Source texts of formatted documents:

*** Begin section ***

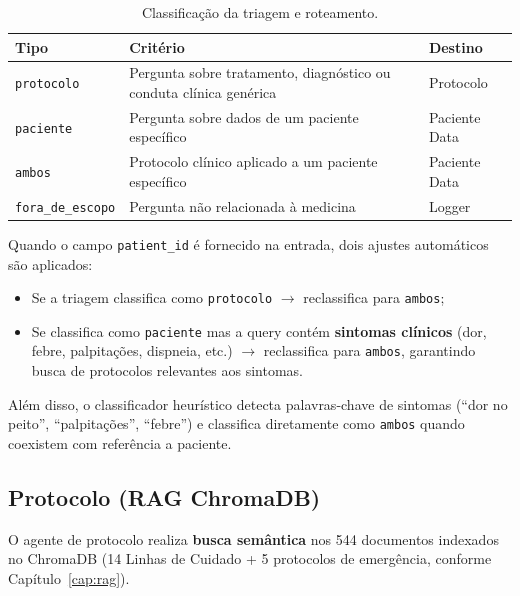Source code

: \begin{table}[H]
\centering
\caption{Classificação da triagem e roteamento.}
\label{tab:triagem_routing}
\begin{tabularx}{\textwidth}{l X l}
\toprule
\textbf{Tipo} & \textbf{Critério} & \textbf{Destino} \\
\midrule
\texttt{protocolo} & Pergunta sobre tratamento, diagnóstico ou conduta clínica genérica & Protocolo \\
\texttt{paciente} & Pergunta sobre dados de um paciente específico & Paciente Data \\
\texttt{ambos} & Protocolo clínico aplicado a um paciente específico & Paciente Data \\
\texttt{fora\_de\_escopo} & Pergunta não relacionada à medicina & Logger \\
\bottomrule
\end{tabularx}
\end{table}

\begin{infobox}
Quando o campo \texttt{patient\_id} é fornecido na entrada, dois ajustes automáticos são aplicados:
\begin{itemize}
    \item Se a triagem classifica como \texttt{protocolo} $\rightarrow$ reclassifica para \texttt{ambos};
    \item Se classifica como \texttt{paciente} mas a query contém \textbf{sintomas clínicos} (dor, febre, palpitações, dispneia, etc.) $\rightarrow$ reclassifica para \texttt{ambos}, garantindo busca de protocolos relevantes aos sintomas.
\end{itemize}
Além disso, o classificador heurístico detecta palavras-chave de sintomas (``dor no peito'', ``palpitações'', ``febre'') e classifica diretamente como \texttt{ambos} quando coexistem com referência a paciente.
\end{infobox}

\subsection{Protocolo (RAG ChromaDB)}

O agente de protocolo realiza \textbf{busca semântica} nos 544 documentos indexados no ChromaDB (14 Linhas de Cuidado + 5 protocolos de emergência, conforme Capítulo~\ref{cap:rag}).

*** End section ***

What to work on
Gather up, from the records above, each line where the word "Data" appears.

Solution for this exercise
\texttt{paciente} & Pergunta sobre dados de um paciente específico & Paciente Data \\
\texttt{ambos} & Protocolo clínico aplicado a um paciente específico & Paciente Data \\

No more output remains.